A Nouveau graphics driver update
The kernel community's relationship with NVIDIA "has gone up and down" over the years, Airlie began. Recently, though, the company has rearchitected its products, adding a large RISC-V processor (the GPU system processor, or GSP) and moving much of the functionality once handled by drivers into the GSP firmware. The company allows that firmware to be used by Linux and shipped by distributors. This arrangement brings a number of advantages; for example, it is now possible for the kernel to do reclocking of NVIDIA GPUs, running them at full speed just like the proprietary drivers can. It is, he said, a big improvement over the Nouveau-only firmware that was provided previously.
There are a number of disadvantages too, though. The firmware provides no
stable ABI, and a lot of the calls it provides are not documented. The
firmware files themselves are large, in the range of 20-30MB, and two of
them are required for any given device. That significantly bloats a
system's /boot directory and initramfs image (which must provide
every version of the firmware that the kernel might need), and forces the
Nouveau developers to be strict and careful about picking up firmware
updates.
Nouveau work has taken a bit of a setback since longtime developer Ben Skeggs left the project, but he did manage to do a lot of refactoring before he went. Nouveau now has initial GSP support for one firmware version; that code was merged in for the 6.7-rc1 release. It is only enabled for the Ada series of GPUs by default; with a command-line argument it can be made to work with Turing and Ampere devices as well. It is missing some features, including fault handling (which "shouldn't be too hard" to add) and sensor monitoring, which doesn't work at all.

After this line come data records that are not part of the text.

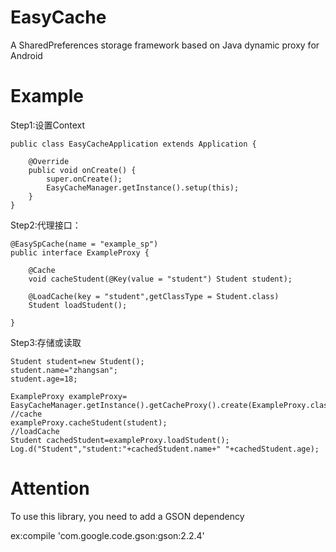 # EasyCache
A SharedPreferences storage framework based on Java dynamic proxy for Android

# Example
Step1:设置Context

    public class EasyCacheApplication extends Application {

        @Override
        public void onCreate() {
            super.onCreate();
            EasyCacheManager.getInstance().setup(this);
        }
    }

Step2:代理接口：

    @EasySpCache(name = "example_sp")
    public interface ExampleProxy {

        @Cache
        void cacheStudent(@Key(value = "student") Student student);

        @LoadCache(key = "student",getClassType = Student.class)
        Student loadStudent();

    }

Step3:存储或读取

    Student student=new Student();
    student.name="zhangsan";
    student.age=18;

    ExampleProxy exampleProxy= EasyCacheManager.getInstance().getCacheProxy().create(ExampleProxy.class);
    //cache
    exampleProxy.cacheStudent(student);
    //loadCache
    Student cachedStudent=exampleProxy.loadStudent();
    Log.d("Student","student:"+cachedStudent.name+" "+cachedStudent.age);

# Attention
To use this library, you need to add a GSON dependency

ex:compile 'com.google.code.gson:gson:2.2.4'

NVIDIA's firmware, Airlie said, comes with a set of include files that, in turn, define structures that change over time. To deal with these changes, the driver is going to need some sort of automated ABI generation; he noted that the developers working on the Apple M1 GPU driver have run into the same problem. This problem could be made easier to tackle, he suggested, if the driver were, like the M1 driver, to be rewritten in Rust.
Next steps
Supporting the GSP firmware is just the beginning, though; at this point, Airlie took a step back and talked about the task of making a useful GPU driver in general. Years ago, a graphics card came with some video RAM and a graphics translation table (GTT). The driver would map system memory into the graphics card; user space could then submit buffer handles that would be relocated for the graphics device. This approach works, he said, but it is slow.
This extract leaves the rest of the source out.